Where does the word "includegraphics" show up in the data? Please find each such line and copy it.

[Opening Provided entries section]

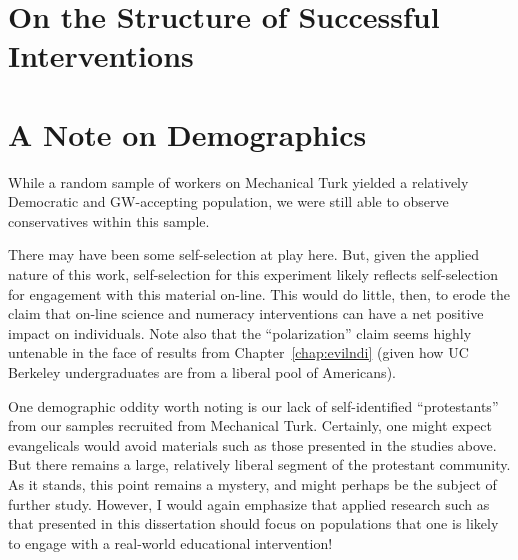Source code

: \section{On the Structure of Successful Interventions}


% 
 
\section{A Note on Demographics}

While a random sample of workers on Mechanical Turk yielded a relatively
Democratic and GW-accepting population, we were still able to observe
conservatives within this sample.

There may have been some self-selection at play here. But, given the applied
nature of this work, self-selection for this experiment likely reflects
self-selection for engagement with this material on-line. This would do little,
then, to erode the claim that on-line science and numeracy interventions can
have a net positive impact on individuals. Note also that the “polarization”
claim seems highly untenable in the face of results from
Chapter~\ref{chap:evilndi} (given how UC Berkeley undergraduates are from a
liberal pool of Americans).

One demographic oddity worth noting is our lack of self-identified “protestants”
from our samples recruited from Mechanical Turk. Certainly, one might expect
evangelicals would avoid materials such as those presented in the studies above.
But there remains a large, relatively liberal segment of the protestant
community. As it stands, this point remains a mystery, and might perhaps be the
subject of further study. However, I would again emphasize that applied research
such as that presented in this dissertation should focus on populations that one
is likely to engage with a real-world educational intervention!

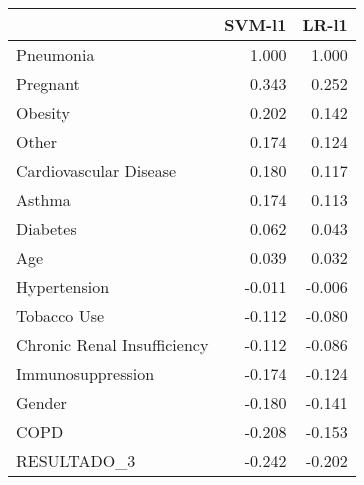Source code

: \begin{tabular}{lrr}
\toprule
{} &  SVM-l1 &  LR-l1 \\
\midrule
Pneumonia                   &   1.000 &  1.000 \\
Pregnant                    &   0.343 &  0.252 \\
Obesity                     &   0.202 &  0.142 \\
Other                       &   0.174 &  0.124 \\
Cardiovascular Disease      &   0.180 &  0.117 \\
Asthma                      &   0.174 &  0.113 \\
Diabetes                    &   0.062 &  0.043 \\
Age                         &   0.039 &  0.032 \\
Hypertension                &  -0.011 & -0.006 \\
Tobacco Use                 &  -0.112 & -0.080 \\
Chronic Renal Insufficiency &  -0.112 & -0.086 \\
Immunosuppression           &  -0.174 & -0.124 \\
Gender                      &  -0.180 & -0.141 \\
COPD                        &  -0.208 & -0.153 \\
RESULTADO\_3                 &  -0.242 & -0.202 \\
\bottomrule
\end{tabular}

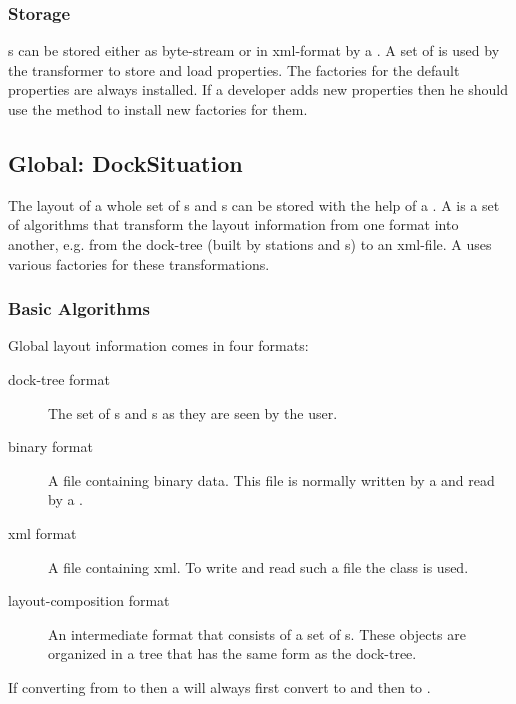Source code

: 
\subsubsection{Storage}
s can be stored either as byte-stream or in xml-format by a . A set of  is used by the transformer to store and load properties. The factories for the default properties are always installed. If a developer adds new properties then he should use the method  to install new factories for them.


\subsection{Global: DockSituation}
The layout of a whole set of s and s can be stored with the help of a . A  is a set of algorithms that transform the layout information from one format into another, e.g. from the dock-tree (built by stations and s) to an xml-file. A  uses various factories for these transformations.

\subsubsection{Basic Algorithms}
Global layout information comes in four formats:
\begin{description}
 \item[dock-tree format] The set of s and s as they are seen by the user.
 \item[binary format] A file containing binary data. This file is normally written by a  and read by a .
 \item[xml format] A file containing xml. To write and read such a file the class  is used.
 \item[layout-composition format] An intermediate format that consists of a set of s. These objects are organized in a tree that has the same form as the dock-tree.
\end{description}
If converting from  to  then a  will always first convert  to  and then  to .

[Closing Provided entries section]
[Opening Provided entries section]

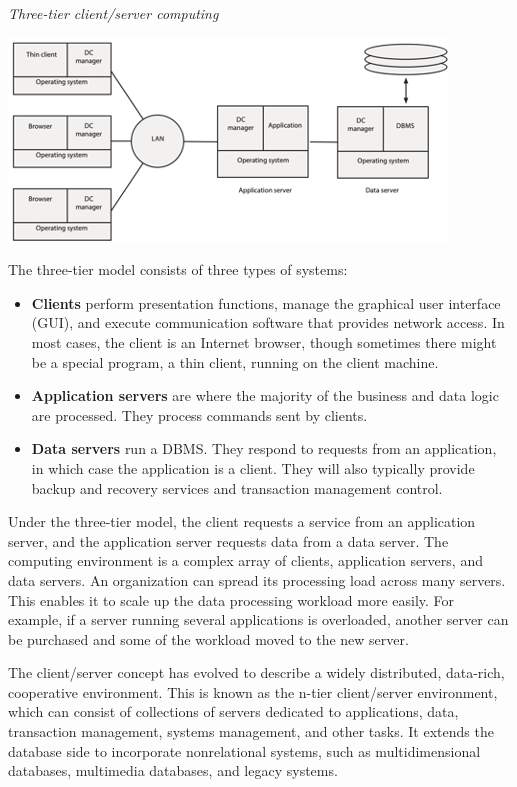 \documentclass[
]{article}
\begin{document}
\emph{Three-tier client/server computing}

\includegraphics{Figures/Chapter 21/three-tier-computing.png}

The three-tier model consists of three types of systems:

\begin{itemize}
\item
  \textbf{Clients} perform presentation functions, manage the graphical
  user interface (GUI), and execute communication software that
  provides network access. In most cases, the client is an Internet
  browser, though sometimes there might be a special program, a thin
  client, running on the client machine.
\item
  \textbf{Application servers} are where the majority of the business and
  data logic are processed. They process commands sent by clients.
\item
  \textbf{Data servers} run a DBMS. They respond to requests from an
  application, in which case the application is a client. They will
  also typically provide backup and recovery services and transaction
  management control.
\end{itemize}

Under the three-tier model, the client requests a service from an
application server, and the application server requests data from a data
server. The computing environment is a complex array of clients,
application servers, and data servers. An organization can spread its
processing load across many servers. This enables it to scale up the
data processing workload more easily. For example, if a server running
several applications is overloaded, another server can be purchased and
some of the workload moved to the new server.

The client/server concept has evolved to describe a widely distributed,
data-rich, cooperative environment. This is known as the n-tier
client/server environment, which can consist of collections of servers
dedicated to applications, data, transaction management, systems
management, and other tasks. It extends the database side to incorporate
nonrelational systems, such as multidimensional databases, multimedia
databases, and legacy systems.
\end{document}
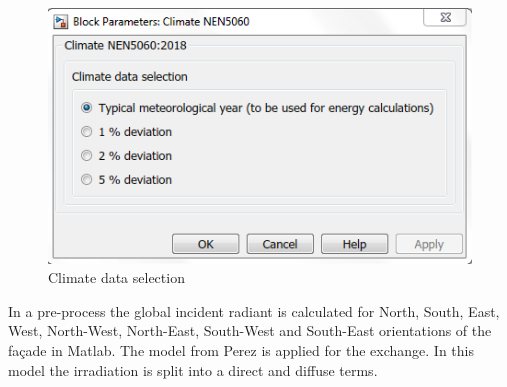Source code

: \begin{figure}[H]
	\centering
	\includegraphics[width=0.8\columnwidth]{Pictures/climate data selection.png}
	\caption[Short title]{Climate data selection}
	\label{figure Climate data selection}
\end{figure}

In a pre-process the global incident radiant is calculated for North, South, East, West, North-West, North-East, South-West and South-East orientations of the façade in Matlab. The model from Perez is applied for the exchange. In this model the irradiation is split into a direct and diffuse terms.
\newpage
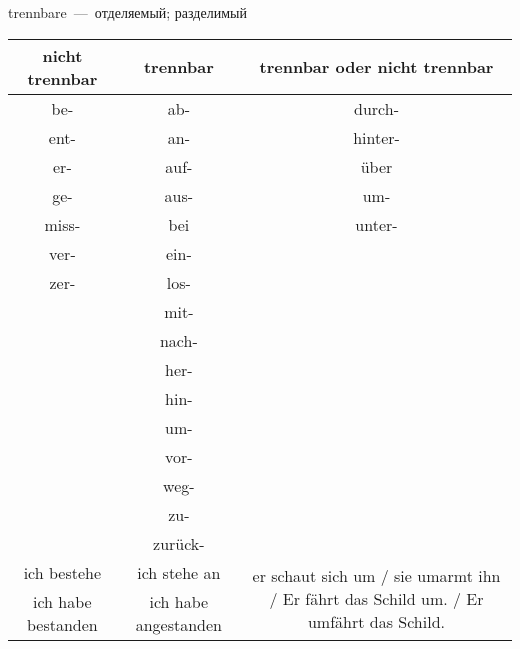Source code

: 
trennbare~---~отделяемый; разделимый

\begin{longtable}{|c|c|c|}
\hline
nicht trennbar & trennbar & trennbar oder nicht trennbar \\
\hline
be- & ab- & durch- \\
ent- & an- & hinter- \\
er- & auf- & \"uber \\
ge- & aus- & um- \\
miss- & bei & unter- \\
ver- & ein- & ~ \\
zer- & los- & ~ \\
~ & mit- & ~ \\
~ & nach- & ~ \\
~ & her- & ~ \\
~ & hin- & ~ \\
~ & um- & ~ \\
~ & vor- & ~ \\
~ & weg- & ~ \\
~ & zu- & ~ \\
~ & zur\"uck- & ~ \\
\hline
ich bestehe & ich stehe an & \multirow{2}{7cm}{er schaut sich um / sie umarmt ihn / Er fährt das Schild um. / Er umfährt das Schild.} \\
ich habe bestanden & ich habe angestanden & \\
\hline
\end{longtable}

[Closing Provided entries section]

**Response to the exercise**
\includegraphics{Figures/Chapter 21/three-tier-computing.png}
	\includegraphics[width=0.8\columnwidth]{Pictures/climate data selection.png}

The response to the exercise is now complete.